The heart of this film is the dynamic between Jesse Eisenberg and Jason Segel, and although there is a bond that develops between their two characters, it’s one that’s not without its boundaries. David Lipsky, like any journalist, has an agenda and that agenda is his story, and a little jealously over interviewing the writer he always wishes he could’ve become might play into that as well (to be fair, the one artistic liberty Margulies makes is that Lipsky’s novel The Art Fair was actually named one of Time’s best books of the year, whereas here you’re made to believe all copies of it were shoved into a Barnes & Noble bargain bin on the day of its release). On the other end, as amiable as Wallace is, he remains guarded against the journalistic tricks he knows all too well. He enjoys the time he spends with Lipsky, but he realizes at the end of the day, it’s all about the published story.

“This is nice… but it’s not real.”

Jesse Eisenberg seems a little too perfect for the part of Lipsky, considering it’s the type of brainy, insecure, self-absorbed role we’ve seen him play time and time again (I’ll still take it over the hot mess that was American Ultra any day). On-the-nose casting or not, the chemistry Eisenberg shares opposite Segel is undeniably strong, and he ably provides a character that isn’t always likeable with some much-needed humanity.

Since the beginning of the 21st century, Judd Apatow protege Jason Segel has been a dependable go-to guy for affable comedic roles. The End of the Tour is for him what Moneyball was for Jonah Hill. Segel gives an impressive, career best performance, one that just might and most definitely should merit Oscar consideration for Best Actor. Even though it takes place over the course of a few days, we’re given enough insight into Wallace’s brilliant, eerily prescient yet troubled mind. This was a man that was fascinated by fame and pop culture, yet also terrified of it; one that carried with him inner, addictive demons, yet was also just a down-to-earth, funny guy who loves his two dogs, Die Hard and Alanis Morissette. There’s not the slightest ounce of phony biopic subject imitating shown by Segel; he disappears into a wonderfully nuanced, sometimes heartbreaking performance.

Segel could easily make a career out of doing comedies like Forgetting Sarah Marshall or I Love You, Man. They’re great films and he’s great in them, and of course, he should keep doing comedies provided they’re not named Sex Tape. But performances like what he gives here are sure to open more doors for him to where he no longer has to depend on his comedic comfort zone. Sure, the big hitters of the lineup – Johnny Depp in Black Mass, Tom Hardy in Legend, Michael Fassbender in Steve Jobs and Leonardo DiCaprio in The Revenant – have yet to bat, but Segel’s turn here is the best male performance I’ve seen so far this year.

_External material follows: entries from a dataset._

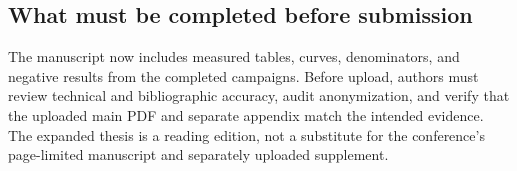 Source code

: \subsection{What must be completed before submission}
The manuscript now includes measured tables, curves, denominators, and
negative results from the completed campaigns. Before upload, authors must
review technical and bibliographic accuracy, audit anonymization, and verify
that the uploaded main PDF and separate appendix match the intended evidence.
The expanded thesis
is a reading edition, not a substitute for the conference's page-limited
manuscript and separately uploaded supplement.
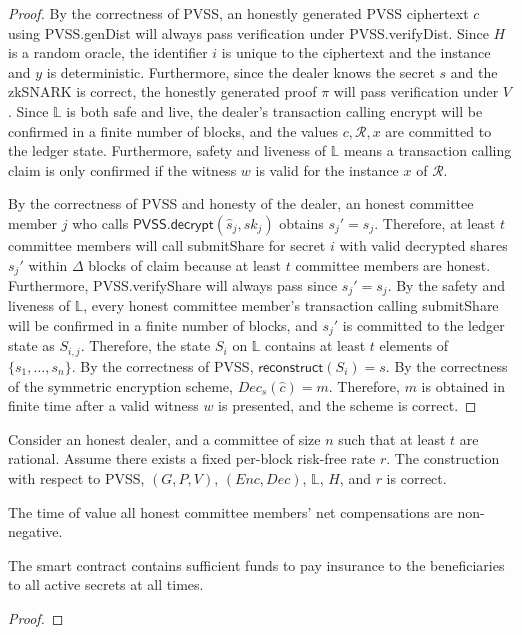 \begin{proof}
    By the correctness of PVSS, an honestly generated PVSS ciphertext $c$ using \textsf{PVSS.genDist} will always pass verification under \textsf{PVSS.verifyDist}.
    Since $H$ is a random oracle, the identifier $i$ is unique to the ciphertext and the instance and $y$ is deterministic.
    Furthermore, since the dealer knows the secret $s$ and the zkSNARK is correct, the honestly generated proof $\pi$ will pass verification under $V$. 
    Since $\mathbb{L}$ is both safe and live, the dealer's transaction calling \textsf{encrypt} will be confirmed in a finite number of blocks, and the values $c, \mathcal{R}, x$ are committed to the ledger state.
    Furthermore, safety and liveness of $\mathbb{L}$ means a transaction calling \textsf{claim} is only confirmed if the witness $w$ is valid for the instance $x$ of $\mathcal{R}$.

    By the correctness of PVSS and honesty of the dealer, an honest committee member $j$ who calls $\textsf{PVSS.decrypt}(\hat{s}_j, sk_j)$ obtains $s_j' = s_j$.
    Therefore, at least $t$ committee members will call \textsf{submitShare} for secret $i$ with valid decrypted shares $s_j'$ within $\Delta$ blocks of \textsf{claim} because at least $t$ committee members are honest.
    Furthermore, \textsf{PVSS.verifyShare} will always pass since $s_j' = s_j$.
    By the safety and liveness of $\mathbb{L}$, every honest committee member's transaction calling \textsf{submitShare} will be confirmed in a finite number of blocks, and $s_j'$ is committed to the ledger state as $S_{i,j}$.
    Therefore, the state $S_i$ on $\mathbb{L}$ contains at least $t$ elements of $\{s_1, \dots, s_n\}$.
    By the correctness of PVSS, $\textsf{reconstruct}(S_i) = s$.
    By the correctness of the symmetric encryption scheme, $Dec_s(\hat{c}) = m$.
    Therefore, $m$ is obtained in finite time after a valid witness $w$ is presented, and the scheme is correct.
\end{proof}
\begin{theorem}
    Consider an honest dealer, and a committee of size $n$ such that at least $t$ are rational.
    Assume there exists a fixed per-block risk-free rate $r$.
    The construction with respect to \textsf{PVSS}, $(G, P, V)$, $(Enc, Dec)$, $\mathbb{L}$, $H$, and $r$ is correct.
\end{theorem}
\begin{lemma}
    The time of value all honest committee members' net compensations are non-negative.
\end{lemma}
\begin{lemma}
    The smart contract contains sufficient funds to pay insurance to the beneficiaries to all active secrets at all times.
\end{lemma}
\begin{proof}
    
\end{proof}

As small and quiet as The End of the Tour is compared to other biopics, it’s easily the most emotionally absorbing of any of the other ones that have been released in 2015 thanks to James Ponsoldt’s understated direction, Donald Margulies’s rich, insightful screenplay and two pitch-perfect performances from Jesse Eisenberg and an Oscar-worthy Jason Segel. It says a great deal of the talent handling this film when they can make a series of conversational setpieces just as riveting, and perhaps even more so than any blockbuster I’ve seen this summer.

I give The End of the Tour an A (★★★½).